Marshall served as a councillor in Aberdeen from 1968 until 1970 and then in Ealing from 1971 until 1986.[3]

He was MEP for London North from 1979 to 1989.

Parliamentary career


Marshall lost to Michael Portillo in the selection for the 1984 Enfield Southgate by-election, but was later selected for Hendon South in the London Borough of Barnet and was elected as the Member of Parliament for that seat at the 1987 general election. He served as PPS to Tony Newton, when Newton was Leader of the House of Commons.

After the 1992 general election, the Boundary Commission recommended that the four Barnet seats be reduced to three. Sir Sydney Chapman was retained as the candidate for the Chipping Barnet seat, the only one not being abolished, and John Gorst, the sitting MP for Hendon North, was selected to contest the new Hendon constituency. Marshall was therefore pitched together with Hartley Booth, the MP for Finchley, in trying to win the nomination for the new seat of Finchley and Golders Green. Both MPs put a great deal of effort into the fight, hiring minibuses to ensure all their supporters got to the selection meeting; the contest became bitter when Booth accused Marshall of "signing up the dead and the dying" as Conservative members in order to boost his chances of victory.[4]

The new Finchley seat, with similar boundaries to the old Finchley seat, was projected to be held for the Conservatives, albeit by a small majority; when Margaret Thatcher held the seat she normally had majorities of nearly 10,000. Despite most of the new constituency coming from Booth's old seat, Marshall won the selection contest on 1 November 1995, but went on to lose the contest for the seat to the Labour Party candidate Rudi Vis at the 1997 general election, in which the Conservatives experienced their worst electoral defeat in 91 years.

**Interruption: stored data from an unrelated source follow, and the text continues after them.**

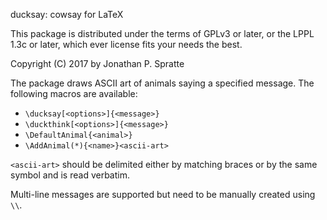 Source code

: ducksay: cowsay for LaTeX

This package is distributed under the terms of GPLv3 or later, or the LPPL 1.3c
or later, which ever license fits your needs the best.

Copyright (C) 2017 by Jonathan P. Spratte

The package draws ASCII art of animals saying a specified message. The following
macros are available:

 - `\ducksay[<options>]{<message>}`
 - `\duckthink[<options>]{<message>}`
 - `\DefaultAnimal{<animal>}`
 - `\AddAnimal(*){<name>}<ascii-art>`

`<ascii-art>` should be delimited either by matching braces or by the same
symbol and is read verbatim.

Multi-line messages are supported but need to be manually created using `\\`.
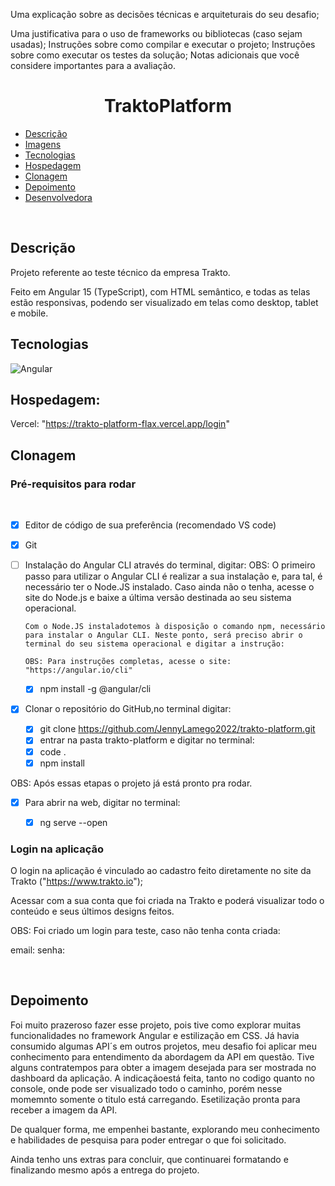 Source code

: Uma explicação sobre as decisões técnicas e arquiteturais do seu desafio;


Uma justificativa para o uso de frameworks ou bibliotecas (caso sejam usadas);
Instruções sobre como compilar e executar o projeto;
Instruções sobre como executar os testes da solução;
Notas adicionais que você considere importantes para a avaliação.

# <h1 align = "center">TraktoPlatform</h1>

 - [Descrição](#descrição)
 - [Imagens](#imagens)
 - [Tecnologias](#tecnologias)
 - [Hospedagem](#hospedagem)
 - [Clonagem](#clonagem)
 - [Depoimento](#depoimento)
 - [Desenvolvedora](#desenvolvedora)

 <br>

## Descrição

Projeto referente ao teste técnico da empresa Trakto. 

Feito em Angular 15 (TypeScript), com HTML semântico, e todas as telas estão responsivas, podendo ser visualizado em telas como desktop, tablet e mobile. 



 
## Tecnologias

![Angular](https://img.shields.io/badge/-Angular-05122A?style=flat&logo=angular)&nbsp;



 
## Hospedagem:

Vercel: "https://trakto-platform-flax.vercel.app/login"


 ## Clonagem

 ### Pré-requisitos para rodar <a name="id05"></a>

<br />

- [x] Editor de código de sua preferência (recomendado VS code)
- [x] Git
- [ ] Instalação do Angular CLI através do terminal, digitar: 
      OBS: O primeiro passo para utilizar o Angular CLI é realizar a sua instalação e, para tal, é necessário ter o Node.JS instalado. Caso ainda não o tenha, acesse o site do Node.js e baixe a última versão destinada ao seu sistema operacional.

      Com o Node.JS instaladotemos à disposição o comando npm, necessário para instalar o Angular CLI. Neste ponto, será preciso abrir o terminal do seu sistema operacional e digitar a instrução: 

      OBS: Para instruções completas, acesse o site: "https://angular.io/cli"
      
    - [x] npm install -g @angular/cli

- [x] Clonar o repositório do GitHub,no terminal digitar:
    - [x] git clone https://github.com/JennyLamego2022/trakto-platform.git
    - [x] entrar na pasta trakto-platform e digitar no terminal:
    - [x] code .
    - [x] npm install

OBS: Após essas etapas o projeto já está pronto pra rodar. 

- [x] Para abrir na web, digitar no terminal: 
    - [x] ng serve --open


### Login na aplicação

O login na aplicação é vinculado ao cadastro feito diretamente no site da Trakto ("https://www.trakto.io");

Acessar com a sua conta que foi criada na Trakto e poderá visualizar todo o conteúdo e seus últimos designs feitos.

OBS: Foi criado um login para teste, caso não tenha conta criada:

email: 
senha: 

<br />


 
## Depoimento

Foi muito prazeroso fazer esse projeto, pois tive como explorar muitas funcionalidades no framework Angular e estilização em CSS. Já havia consumido algumas API´s em outros projetos, meu desafio foi aplicar meu conhecimento para entendimento da abordagem da API em questão. Tive alguns contratempos para obter a imagem desejada para ser mostrada no dashboard da aplicação. A indicaçãoestá feita, tanto no codigo quanto no console, onde pode ser visualizado todo o caminho, porém nesse momemnto somente o titulo está carregando. Esetilização pronta para receber a imagem da API. 

De qualquer forma, me empenhei bastante, explorando meu conhecimento e habilidades de pesquisa para poder entregar o que foi solicitado. 

Ainda tenho uns extras para concluir, que continuarei formatando e finalizando mesmo após a entrega do projeto.




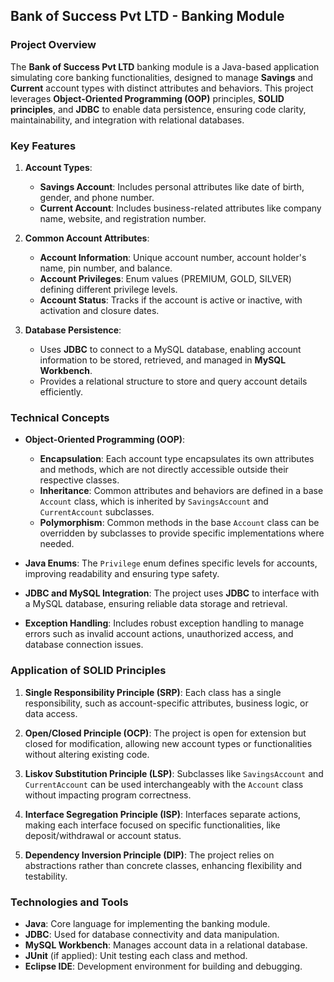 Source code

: ## Bank of Success Pvt LTD - Banking Module

### Project Overview
The **Bank of Success Pvt LTD** banking module is a Java-based application simulating core banking functionalities, designed to manage **Savings** and **Current** account types with distinct attributes and behaviors. This project leverages **Object-Oriented Programming (OOP)** principles, **SOLID principles**, and **JDBC** to enable data persistence, ensuring code clarity, maintainability, and integration with relational databases.

### Key Features
1. **Account Types**:
   - **Savings Account**: Includes personal attributes like date of birth, gender, and phone number.
   - **Current Account**: Includes business-related attributes like company name, website, and registration number.

2. **Common Account Attributes**:
   - **Account Information**: Unique account number, account holder's name, pin number, and balance.
   - **Account Privileges**: Enum values (PREMIUM, GOLD, SILVER) defining different privilege levels.
   - **Account Status**: Tracks if the account is active or inactive, with activation and closure dates.

3. **Database Persistence**:
   - Uses **JDBC** to connect to a MySQL database, enabling account information to be stored, retrieved, and managed in **MySQL Workbench**.
   - Provides a relational structure to store and query account details efficiently.

### Technical Concepts
- **Object-Oriented Programming (OOP)**:
  - **Encapsulation**: Each account type encapsulates its own attributes and methods, which are not directly accessible outside their respective classes.
  - **Inheritance**: Common attributes and behaviors are defined in a base `Account` class, which is inherited by `SavingsAccount` and `CurrentAccount` subclasses.
  - **Polymorphism**: Common methods in the base `Account` class can be overridden by subclasses to provide specific implementations where needed.

- **Java Enums**: The `Privilege` enum defines specific levels for accounts, improving readability and ensuring type safety.

- **JDBC and MySQL Integration**: The project uses **JDBC** to interface with a MySQL database, ensuring reliable data storage and retrieval.

- **Exception Handling**: Includes robust exception handling to manage errors such as invalid account actions, unauthorized access, and database connection issues.

### Application of SOLID Principles
1. **Single Responsibility Principle (SRP)**: Each class has a single responsibility, such as account-specific attributes, business logic, or data access.
  
2. **Open/Closed Principle (OCP)**: The project is open for extension but closed for modification, allowing new account types or functionalities without altering existing code.

3. **Liskov Substitution Principle (LSP)**: Subclasses like `SavingsAccount` and `CurrentAccount` can be used interchangeably with the `Account` class without impacting program correctness.

4. **Interface Segregation Principle (ISP)**: Interfaces separate actions, making each interface focused on specific functionalities, like deposit/withdrawal or account status.

5. **Dependency Inversion Principle (DIP)**: The project relies on abstractions rather than concrete classes, enhancing flexibility and testability.

### Technologies and Tools
- **Java**: Core language for implementing the banking module.
- **JDBC**: Used for database connectivity and data manipulation.
- **MySQL Workbench**: Manages account data in a relational database.
- **JUnit** (if applied): Unit testing each class and method.
- **Eclipse IDE**: Development environment for building and debugging.

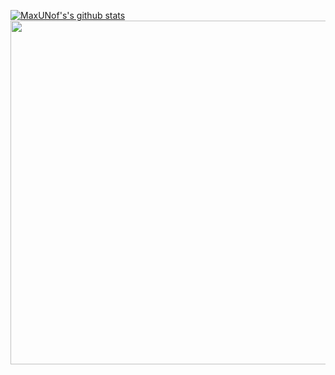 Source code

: [![MaxUNof's's github stats](https://github-readme-stats.vercel.app/api?username=MaxUNof)](https://github.com/anuraghazra/github-readme-stats)
<a href="https://wakatime.com"><img width=550 src="https://wakatime.com/share/@MaxUNof/53e194e2-baa7-4628-9ff2-f7ffa916a400.svg" /></a>
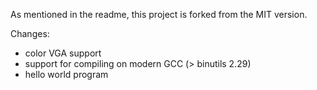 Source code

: As mentioned in the readme, this project is forked from the MIT version.

Changes:

- color VGA support
- support for compiling on modern GCC (> binutils 2.29)
- hello world program
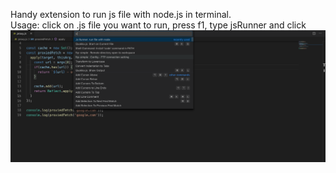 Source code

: Handy extension to run js file with node.js in terminal. <br/>
Usage: click on .js file you want to run, press f1, type jsRunner and click <br/>
<img src="images/usage.png"> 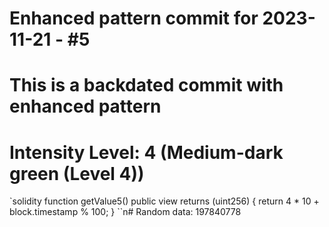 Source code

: ﻿# Enhanced pattern commit for 2023-11-21 - #5
# This is a backdated commit with enhanced pattern
# Intensity Level: 4 (Medium-dark green (Level 4))
`solidity
function getValue5() public view returns (uint256) {
    return 4 * 10 + block.timestamp % 100;
}
``n# Random data: 197840778

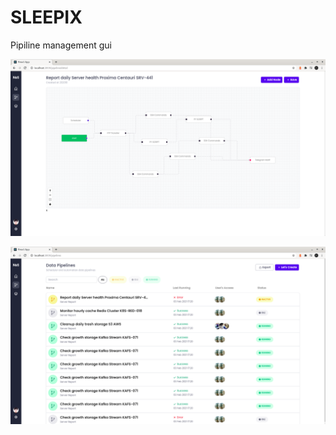 SLEEPIX
============================
Pipiline management gui 

![Flow](/screenshot/flow.png?raw=true)

![List Pipeline](/screenshot/list-pipeline.png?raw=true)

Notable losses included Portillo, who Marshall had lost to in the Conservative selection for the Enfield Southgate by-election thirteen years earlier, along with several cabinet ministers.

After Parliament


In May 1998, Marshall was elected to Barnet London Borough Council for Garden Suburb ward (based on Hampstead Garden Suburb) in his old constituency. He unsuccessfully sought to regain his Finchley and Golders Green seat at the 2001 general election, but Labour's Rudi Vis beat him by 3,716 votes. This was despite Baroness Thatcher herself coming to campaign for him in Golders Green.[5]

Following the Conservative victory in local elections in 2002, he served in the Cabinet. Among other roles, Marshall served as Cabinet Member for Investment in Learning, responsible for implementing the Primary Schools rebuilding programme (known as PSCIP), and the Libraries Strategy, which modernised library provision across the Borough. He was an unsuccessful candidate for the leadership of the Conservative group in 2005.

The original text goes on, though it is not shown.